● **Input data**:
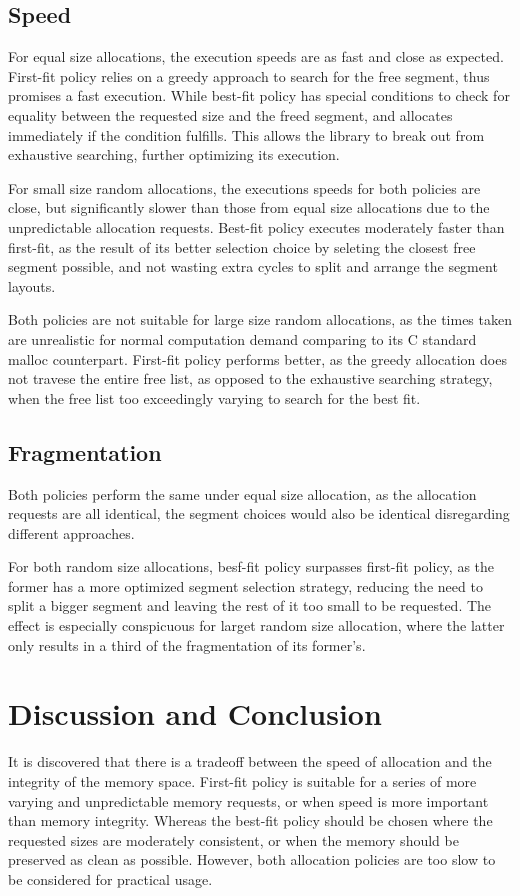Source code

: \documentclass[12pt, letterpaper]{article}
\begin{document}
    \subsection*{Speed}
      For equal size allocations, the execution speeds are as fast and close as expected.
      First-fit policy relies on a greedy approach to search for the free segment,
      thus promises a fast execution. 
      While best-fit policy has special conditions to check for equality between the requested size and the freed segment,
      and allocates immediately if the condition fulfills. 
      This allows the library to break out from exhaustive searching, further optimizing its execution. 

      For small size random allocations, the executions speeds for both policies are close,
      but significantly slower than those from equal size allocations due to the unpredictable allocation requests.
      Best-fit policy executes moderately faster than first-fit, 
      as the result of its better selection choice by seleting the closest free segment possible,
      and not wasting extra cycles to split and arrange the segment layouts.

      Both policies are not suitable for large size random allocations, 
      as the times taken are unrealistic for normal computation demand comparing to its C standard malloc counterpart. 
      First-fit policy performs better, as the greedy allocation does not travese the entire free list,
      as opposed to the exhaustive searching strategy, when the free list too exceedingly varying to search for the best fit. 


    \subsection*{Fragmentation}
      Both policies perform the same under equal size allocation, as the allocation requests are all identical, 
      the segment choices would also be identical disregarding different approaches.

      For both random size allocations, besf-fit policy surpasses first-fit policy, 
      as the former has a more optimized segment selection strategy, 
      reducing the need to split a bigger segment and leaving the rest of it too small to be requested. 
      The effect is especially conspicuous for larget random size allocation, 
      where the latter only results in a third of the fragmentation of its former's. 

  \section*{Discussion and Conclusion}
    It is discovered that there is a tradeoff between the speed of allocation and the integrity of the memory space.
    First-fit policy is suitable for a series of more varying and unpredictable memory requests,
    or when speed is more important than memory integrity. 
    Whereas the best-fit policy should be chosen where the requested sizes are moderately consistent,
    or when the memory should be preserved as clean as possible. 
    However, both allocation policies are too slow to be considered for practical usage. 
\end{document}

● **Exercise**: Exact repetition required: repeat the first line of the listing above, the line containing "First-fit policy relies", and every line between, leaving out pictures.

● **Exercise answer**:
Source code

: \documentclass[12pt, letterpaper]{article}
\begin{document}
    \subsection*{Speed}
      For equal size allocations, the execution speeds are as fast and close as expected.
      First-fit policy relies on a greedy approach to search for the free segment,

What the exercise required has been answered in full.